» TASK
Search the records for the string "Conference", then copy each line where it appears.

(Excerpts from a dataset)
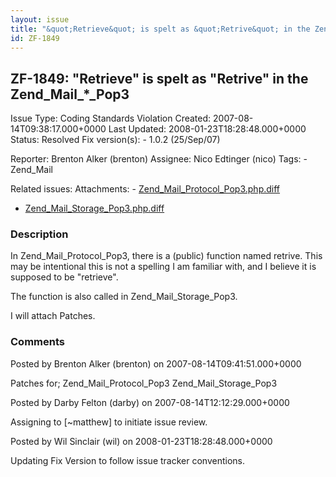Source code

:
 ```yaml
---
layout: issue
title: "&quot;Retrieve&quot; is spelt as &quot;Retrive&quot; in the Zend_Mail_*_Pop3"
id: ZF-1849
---
```


ZF-1849: "Retrieve" is spelt as "Retrive" in the Zend\_Mail\_\*\_Pop3
---------------------------------------------------------------------

 Issue Type: Coding Standards Violation Created: 2007-08-14T09:38:17.000+0000 Last Updated: 2008-01-23T18:28:48.000+0000 Status: Resolved Fix version(s): - 1.0.2 (25/Sep/07)
 
 Reporter:  Brenton Alker (brenton)  Assignee:  Nico Edtinger (nico)  Tags: - Zend\_Mail
 
 Related issues: 
 Attachments: - [Zend\_Mail\_Protocol\_Pop3.php.diff](/issues/secure/attachment/10690/Zend_Mail_Protocol_Pop3.php.diff)
- [Zend\_Mail\_Storage\_Pop3.php.diff](/issues/secure/attachment/10691/Zend_Mail_Storage_Pop3.php.diff)
 
### Description

In Zend\_Mail\_Protocol\_Pop3, there is a (public) function named retrive. This may be intentional this is not a spelling I am familiar with, and I believe it is supposed to be "retrieve".

The function is also called in Zend\_Mail\_Storage\_Pop3.

I will attach Patches.

 

 

### Comments

Posted by Brenton Alker (brenton) on 2007-08-14T09:41:51.000+0000

Patches for; Zend\_Mail\_Protocol\_Pop3 Zend\_Mail\_Storage\_Pop3

 

 

Posted by Darby Felton (darby) on 2007-08-14T12:12:29.000+0000

Assigning to [~matthew] to initiate issue review.

 

 

Posted by Wil Sinclair (wil) on 2008-01-23T18:28:48.000+0000

Updating Fix Version to follow issue tracker conventions.

 

 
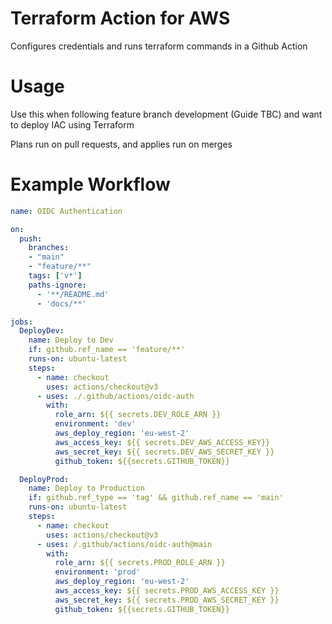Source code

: # Terraform Action for AWS
Configures credentials and runs terraform commands in a Github Action

# Usage
Use this when following feature branch development (Guide TBC) and want to deploy IAC using Terraform

Plans run on pull requests, and applies run on merges

# Example Workflow
```YAML
name: OIDC Authentication

on:
  push:
    branches: 
    - "main"
    - "feature/**"
    tags: ['v*']
    paths-ignore:
      - '**/README.md'
      - 'docs/**'

jobs:
  DeployDev:
    name: Deploy to Dev 
    if: github.ref_name == 'feature/**'
    runs-on: ubuntu-latest
    steps:
      - name: checkout
        uses: actions/checkout@v3
      - uses: ./.github/actions/oidc-auth
        with: 
          role_arn: ${{ secrets.DEV_ROLE_ARN }}
          environment: 'dev'
          aws_deploy_region: 'eu-west-2'
          aws_access_key: ${{ secrets.DEV_AWS_ACCESS_KEY}}
          aws_secret_key: ${{ secrets.DEV_AWS_SECRET_KEY }}
          github_token: ${{secrets.GITHUB_TOKEN}}

  DeployProd:
    name: Deploy to Production 
    if: github.ref_type == 'tag' && github.ref_name == 'main'
    runs-on: ubuntu-latest
    steps:
      - name: checkout
        uses: actions/checkout@v3
      - uses: /.github/actions/oidc-auth@main
        with: 
          role_arn: ${{ secrets.PROD_ROLE_ARN }}
          environment: 'prod'
          aws_deploy_region: 'eu-west-2'
          aws_access_key: ${{ secrets.PROD_AWS_ACCESS_KEY }}
          aws_secret_key: ${{ secrets.PROD_AWS_SECRET_KEY }}
          github_token: ${{secrets.GITHUB_TOKEN}}

```
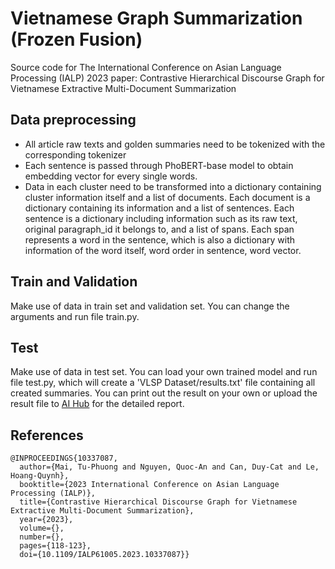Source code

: # Vietnamese Graph Summarization (Frozen Fusion)
Source code for The International Conference on Asian Language Processing (IALP) 2023 paper: Contrastive Hierarchical Discourse Graph for Vietnamese Extractive Multi-Document Summarization

## Data preprocessing
- All article raw texts and golden summaries need to be tokenized with the corresponding tokenizer
- Each sentence is passed through PhoBERT-base model to obtain embedding vector for every single words.
- Data in each cluster need to be transformed into a dictionary containing cluster information itself and a list of documents. Each document is a dictionary containing its information and a list of sentences. Each sentence is a dictionary including information such as its raw text, original paragraph_id it belongs to, and a list of spans. Each span represents a word in the sentence, which is also a dictionary with information of the word itself, word order in sentence, word vector.

## Train and Validation
Make use of data in train set and validation set. You can change the arguments and run file train.py.

## Test
Make use of data in test set. You can load your own trained model and run file test.py, which will create a 'VLSP Dataset/results.txt' file containing all created summaries.
You can print out the result on your own or upload the result file to [AI Hub](https://aihub.vn/competitions/341) for the detailed report.

## References

```
@INPROCEEDINGS{10337087,
  author={Mai, Tu-Phuong and Nguyen, Quoc-An and Can, Duy-Cat and Le, Hoang-Quynh},
  booktitle={2023 International Conference on Asian Language Processing (IALP)}, 
  title={Contrastive Hierarchical Discourse Graph for Vietnamese Extractive Multi-Document Summarization}, 
  year={2023},
  volume={},
  number={},
  pages={118-123},
  doi={10.1109/IALP61005.2023.10337087}}
```
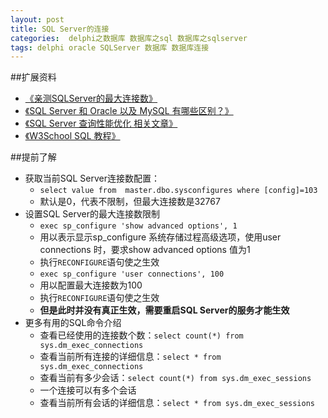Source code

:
 ```yaml
---
layout: post
title: SQL Server的连接
categories:  delphi之数据库 数据库之sql 数据库之sqlserver
tags: delphi oracle SQLServer 数据库 数据库连接  
---
```


##扩展资料

* [《亲测SQLServer的最大连接数》](http://www.cnblogs.com/wlb/archive/2012/04/08/2437617.html)
* [《SQL Server 和 Oracle 以及 MySQL 有哪些区别？》](https://www.zhihu.com/question/19866767)
* [《SQL Server 查询性能优化 相关文章》](http://www.cnblogs.com/xcsn/p/4929724.html)
* [《W3School SQL 教程》](http://www.w3school.com.cn/sql/index.asp)

##提前了解

* 获取当前SQL Server连接数配置：
  * `select value from  master.dbo.sysconfigures where [config]=103`
  * 默认是0，代表不限制，但最大连接数是32767
* 设置SQL Server的最大连接数限制
  * `exec sp_configure 'show advanced options', 1` 
  * 用以表示显示sp_configure 系统存储过程高级选项，使用user connections 时，要求show advanced options 值为1
  * 执行`RECONFIGURE`语句使之生效
  * `exec sp_configure 'user connections', 100`
  * 用以配置最大连接数为100
  * 执行`RECONFIGURE`语句使之生效
  * **但是此时并没有真正生效，需要重启SQL Server的服务才能生效**
* 更多有用的SQL命令介绍
  * 查看已经使用的连接数个数：`select count(*) from sys.dm_exec_connections`
  * 查看当前所有连接的详细信息：`select * from sys.dm_exec_connections`
  * 查看当前有多少会话：`select count(*) from sys.dm_exec_sessions`
  * 一个连接可以有多个会话
  * 查看当前所有会话的详细信息：`select * from sys.dm_exec_sessions`
  
##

» SOLUTION FOR THIS EXERCISE
Source code for The International Conference on Asian Language Processing (IALP) 2023 paper: Contrastive Hierarchical Discourse Graph for Vietnamese Extractive Multi-Document Summarization
  booktitle={2023 International Conference on Asian Language Processing (IALP)}, 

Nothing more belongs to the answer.